--- TASK INPUT ---
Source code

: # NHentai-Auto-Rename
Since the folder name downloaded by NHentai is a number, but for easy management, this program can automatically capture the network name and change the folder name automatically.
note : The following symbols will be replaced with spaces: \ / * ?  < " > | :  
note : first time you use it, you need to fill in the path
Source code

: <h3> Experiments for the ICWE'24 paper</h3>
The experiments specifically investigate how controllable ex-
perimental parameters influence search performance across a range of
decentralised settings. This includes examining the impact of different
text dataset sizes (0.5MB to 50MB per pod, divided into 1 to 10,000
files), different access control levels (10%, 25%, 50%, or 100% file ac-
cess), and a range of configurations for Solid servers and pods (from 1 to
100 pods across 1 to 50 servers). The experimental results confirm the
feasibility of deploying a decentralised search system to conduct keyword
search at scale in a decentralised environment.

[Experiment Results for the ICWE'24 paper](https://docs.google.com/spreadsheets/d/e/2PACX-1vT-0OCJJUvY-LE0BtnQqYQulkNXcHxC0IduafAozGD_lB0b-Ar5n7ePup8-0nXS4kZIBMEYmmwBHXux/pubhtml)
---
§ **DIRECTIONS FOR THIS TASK**
In the entries above, find the line with "note : first" and the line with "decentralised settings. This", then restate word for word both of them and every line between, with nothing more.

§ **TASK RESPONSE**
note : first time you use it, you need to fill in the path
Source code

: <h3> Experiments for the ICWE'24 paper</h3>
The experiments specifically investigate how controllable ex-
perimental parameters influence search performance across a range of
decentralised settings. This includes examining the impact of different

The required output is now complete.